- [DESCRIPTION OF THE TASK] Please show all lines of the records that include "item".

(Collection entries)
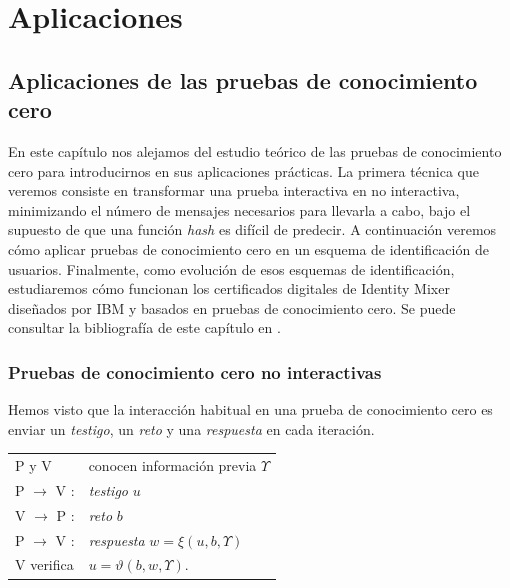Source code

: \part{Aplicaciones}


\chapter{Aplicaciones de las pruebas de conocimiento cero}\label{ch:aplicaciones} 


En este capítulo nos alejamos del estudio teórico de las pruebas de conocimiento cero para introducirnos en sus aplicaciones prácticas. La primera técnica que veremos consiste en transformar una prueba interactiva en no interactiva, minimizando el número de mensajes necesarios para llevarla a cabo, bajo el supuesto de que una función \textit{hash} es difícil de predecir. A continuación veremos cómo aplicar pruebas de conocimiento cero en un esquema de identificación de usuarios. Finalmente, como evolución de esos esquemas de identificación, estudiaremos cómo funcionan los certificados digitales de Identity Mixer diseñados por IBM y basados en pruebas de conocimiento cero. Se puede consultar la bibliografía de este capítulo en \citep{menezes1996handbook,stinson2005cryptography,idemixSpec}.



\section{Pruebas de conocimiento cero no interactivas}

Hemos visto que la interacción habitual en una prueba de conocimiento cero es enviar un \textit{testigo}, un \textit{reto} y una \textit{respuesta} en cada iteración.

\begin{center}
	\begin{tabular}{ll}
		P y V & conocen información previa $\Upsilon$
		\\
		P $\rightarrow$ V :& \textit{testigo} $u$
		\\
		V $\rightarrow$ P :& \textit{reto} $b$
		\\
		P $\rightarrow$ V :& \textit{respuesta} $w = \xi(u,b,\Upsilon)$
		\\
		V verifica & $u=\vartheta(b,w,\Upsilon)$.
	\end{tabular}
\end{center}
...
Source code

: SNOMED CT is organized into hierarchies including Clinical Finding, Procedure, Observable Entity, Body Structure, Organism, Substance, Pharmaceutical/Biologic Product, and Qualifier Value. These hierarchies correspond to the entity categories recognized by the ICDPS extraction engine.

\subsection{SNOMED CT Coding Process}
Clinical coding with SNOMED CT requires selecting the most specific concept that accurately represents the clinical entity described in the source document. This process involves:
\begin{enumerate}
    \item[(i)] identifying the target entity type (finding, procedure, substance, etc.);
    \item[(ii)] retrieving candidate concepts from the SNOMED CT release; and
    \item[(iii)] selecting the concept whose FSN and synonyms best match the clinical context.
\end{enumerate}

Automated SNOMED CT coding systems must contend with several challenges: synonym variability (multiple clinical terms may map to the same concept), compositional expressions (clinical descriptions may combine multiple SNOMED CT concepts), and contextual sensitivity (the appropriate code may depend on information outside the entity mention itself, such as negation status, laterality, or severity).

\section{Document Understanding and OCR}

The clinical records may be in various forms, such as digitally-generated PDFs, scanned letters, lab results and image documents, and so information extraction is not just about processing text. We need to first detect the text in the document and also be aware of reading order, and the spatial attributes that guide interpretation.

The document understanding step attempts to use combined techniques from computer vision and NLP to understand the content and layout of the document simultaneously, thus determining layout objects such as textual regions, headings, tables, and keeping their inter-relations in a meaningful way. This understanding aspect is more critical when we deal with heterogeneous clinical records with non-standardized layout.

- [SOLUTION TO THE EXERCISE]
    \item[(i)] identifying the target entity type (finding, procedure, substance, etc.);
    \item[(ii)] retrieving candidate concepts from the SNOMED CT release; and
    \item[(iii)] selecting the concept whose FSN and synonyms best match the clinical context.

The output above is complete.